While researching former University of Connecticut basketball coach Dee Rowe after his passing earlier this year, this writer came across a little-known part of his life. In January of 2016, Karl Lindholm stated in the Addison County Independent, a Rutland VT weekly, that Rowe was the first coach in New England to have an African-American starting five. The comment was reprinted in that paper on Jan. 21, 2021.

He and Rowe were close friends, and Lindholm said Dee had told him that he wished his legacy to be that he helped people not to see color anymore.

Lindholm is a retired professor at Middlebury College and played basketball there when a student. Middlebury is also Rowe’s alma mater and where he coached early in his career and continued to teach a course even while at UConn.

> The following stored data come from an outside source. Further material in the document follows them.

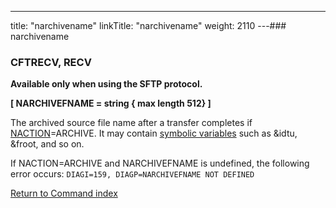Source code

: ---
title: "narchivename"
linkTitle: "narchivename"
weight: 2110
---### narchivename

### CFTRECV, RECV

**Available only when using the SFTP protocol.**

****[ NARCHIVEFNAME = string { max length 512} ]****

The archived source file name after a transfer completes if [NACTION](../naction)=ARCHIVE. It may contain [symbolic variables](../../symbolic_variables) such as &idtu, &froot, and so on.

If NACTION=ARCHIVE and NARCHIVEFNAME is undefined, the following error occurs: `DIAGI=159, DIAGP=NARCHIVEFNAME NOT DEFINED`

[Return to Command index](../../)

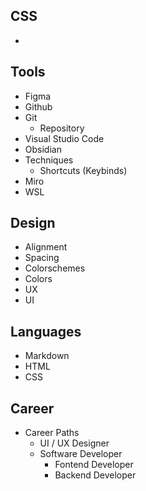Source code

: 

## CSS
- 


## Tools
- Figma
- Github
- Git
	- Repository
- Visual Studio Code
- Obsidian
- Techniques
	- Shortcuts (Keybinds)
- Miro
- WSL

## Design
- Alignment
- Spacing
- Colorschemes
- Colors
- UX
- UI

## Languages
- Markdown
- HTML
- CSS

## Career
- Career Paths
	- UI / UX Designer
	- Software Developer
		- Fontend Developer
		- Backend Developer

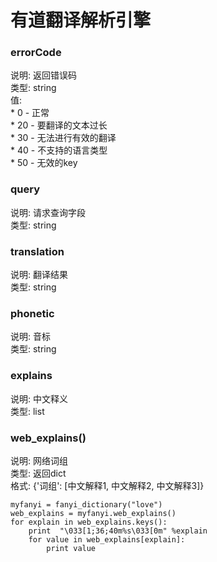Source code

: 有道翻译解析引擎    
======    
    
### errorCode    
说明: 返回错误码    
类型: string    
值:    
	* 0 - 正常    
	* 20 - 要翻译的文本过长    
	* 30 - 无法进行有效的翻译      
    * 40 - 不支持的语言类型    
	* 50 - 无效的key    
    
### query    
说明: 请求查询字段    
类型: string    
    
### translation    
说明: 翻译结果    
类型: string    
    
### phonetic    
说明: 音标    
类型: string    
    
### explains    
说明: 中文释义    
类型: list    
    
### web_explains()    
说明: 网络词组    
类型: 返回dict    
格式: {'词组': [中文解释1, 中文解释2, 中文解释3]}    

	myfanyi = fanyi_dictionary("love")
	web_explains = myfanyi.web_explains()
    for explain in web_explains.keys():
		print  "\033[1;36;40m%s\033[0m" %explain
		for value in web_explains[explain]:
            print value
			
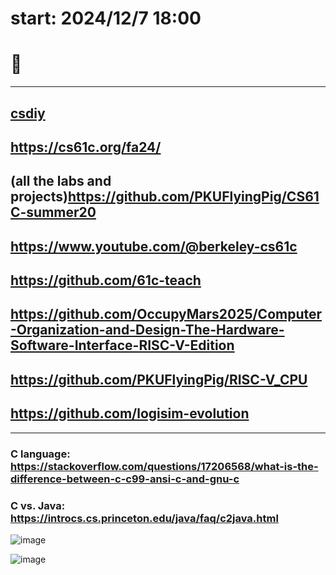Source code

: # start: 2024/12/7 18:00
# 💯
---

## [csdiy](https://csdiy.wiki/en/%E4%BD%93%E7%B3%BB%E7%BB%93%E6%9E%84/CS61C/)
## https://cs61c.org/fa24/
## (all the labs and projects)https://github.com/PKUFlyingPig/CS61C-summer20

## https://www.youtube.com/@berkeley-cs61c
## https://github.com/61c-teach
## https://github.com/OccupyMars2025/Computer-Organization-and-Design-The-Hardware-Software-Interface-RISC-V-Edition
## https://github.com/PKUFlyingPig/RISC-V_CPU
## https://github.com/logisim-evolution


---

### C language: https://stackoverflow.com/questions/17206568/what-is-the-difference-between-c-c99-ansi-c-and-gnu-c
### C vs. Java: https://introcs.cs.princeton.edu/java/faq/c2java.html
![image](https://github.com/user-attachments/assets/b4d5cb1e-a62a-474e-a16e-f8ffe2ce2253)

![image](https://github.com/user-attachments/assets/f07af73e-e97a-4ae5-81d9-aa1ff69f7d20)

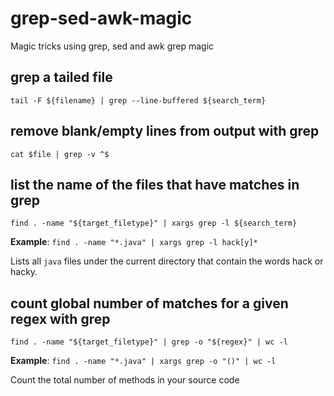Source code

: # grep-sed-awk-magic 
Magic tricks using grep, sed and awk
grep magic

## grep a tailed file
`tail -F ${filename} | grep --line-buffered ${search_term}`

## remove blank/empty lines from output with grep 
`cat $file | grep -v ^$`

## list the name of the files that have matches in grep
`find . -name "${target_filetype}" | xargs grep -l ${search_term}`

**Example**:
`find . -name "*.java" | xargs grep -l hack[y]*`

Lists all `java` files under the current directory that contain the words hack or hacky.

## count global number of matches for a given regex with grep

`find . -name "${target_filetype}" | grep -o "${regex}" | wc -l`

**Example**:
`find . -name "*.java" | xargs grep -o "()" | wc -l`

Count the total number of methods in your source code
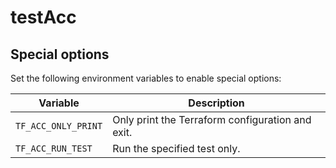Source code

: # testAcc

## Special options

Set the following environment variables to enable special options:

| Variable | Description |
|----------|-------------|
| `TF_ACC_ONLY_PRINT` | Only print the Terraform configuration and exit. |
| `TF_ACC_RUN_TEST` | Run the specified test only. |
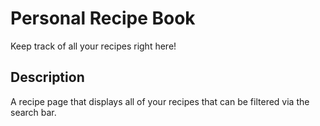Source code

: # Personal Recipe Book
Keep track of all your recipes right here!

## Description
A recipe page that displays all of your recipes that can be filtered via the search bar.
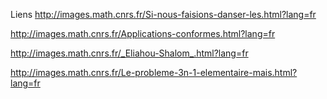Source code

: Liens
http://images.math.cnrs.fr/Si-nous-faisions-danser-les.html?lang=fr

http://images.math.cnrs.fr/Applications-conformes.html?lang=fr

http://images.math.cnrs.fr/_Eliahou-Shalom_.html?lang=fr

http://images.math.cnrs.fr/Le-probleme-3n-1-elementaire-mais.html?lang=fr
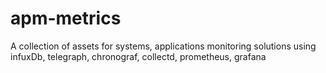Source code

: # apm-metrics
A collection of assets for systems, applications monitoring solutions using infuxDb, telegraph, chronograf, collectd, prometheus, grafana 

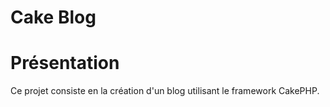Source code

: Cake Blog
========

Présentation
========
Ce projet consiste en la création d'un blog utilisant le framework CakePHP.
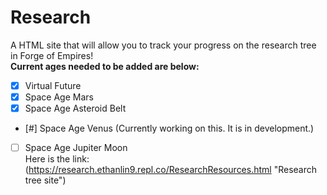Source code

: # Research
A HTML site that will allow you to track your progress on the research tree in Forge of Empires!\
**Current ages needed to be added are below:** 
- [X] Virtual Future
- [X] Space Age Mars
- [X] Space Age Asteroid Belt
- [#] Space Age Venus (Currently working on this. It is in development.)
- [ ] Space Age Jupiter Moon\
Here is the link: (https://research.ethanlin9.repl.co/ResearchResources.html "Research tree site")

Lindholm recalled that the ‘70s “were a time of tumult, protest, and disorder. Rowe, he wrote, “developed a profound commitment to social justice and racial equality.”

Although not as historic as when all-black Texas Western defeated Kentucky in the finals of the 1966 NCAA tournament, this UConn milestone has a place in college basketball annals, especially relevant in the present era of strong efforts toward racial equality.

Most college programs have had a similar highlight in their basketball histories like the one about which this article is written. It is presented here not to claim that UConn is unique, but because the necessary information has been uncovered, and as a tribute to Rowe. It is also a testimonial to Harrison “Honey” Fitch, Connecticut’s first player and student of color in 1934, when it was the Connecticut State Agricultural College.

Fitch paved the way for the occasion we mark now when UConn first started five African-American players.

To narrow down the particular game it was in required extensive research since we could find nothing published that previously refers to when, where, and against whom. That was not surprising. The media was not attuned to social issues in the 1970s as it is today. Even the Texas Western-Kentucky game did not immediately inspire the significance it later acquired that included the production of a Hollywood movie (“Glory Road”).

Box scores told the story

By downloading the box scores through the resources of, and with the assistance of Greg Stamos, a Connecticut attorney, former Ansonia H.S. player, and still a rabid basketball fan, we first eliminated the games in which 6-7 Gary Custic, a Caucasian, was a three-year starter. He was in the opening lineups until he and Calvin Chapman lost their starting roles “at midseason” (Bill Newell, Hartford Courant, Feb. 26, 1974.) Therefore, the hitherto unidentified game had to be prior to that date.

One of the problems we expected in this search was determining if the freshman, Tony Hanson, fit into the puzzle. We thought, as many UConn followers still do, that Hanson, who died unexpectedly in 2018, was an African-American and born in Waterbury CT.

UConn great Tony Hanson

Neither was the case. He told Don Harrison, author of “Hoops in Connecticut,” that he was born in Kingston, Jamaica, the same birthplace of Patrick Ewing. His mother was Chinese and his father was Jamaican. “I’m a mixture, predominantly Chinese. Most of my people are oriental,” were his words. Hanson and his mother moved to Waterbury when he was four.

There was another revealing reference in the Hartford Courant (March 2, 1974), in which Rowe was quoted as saying that earlier that season, when Custick was in the opening lineup, the first five were called “soul patrol plus one.” The obvious implication was that four Blacks and one Caucasian were the closest at the time for UConn to start a unit of only African-American players, as long as Custic was starting.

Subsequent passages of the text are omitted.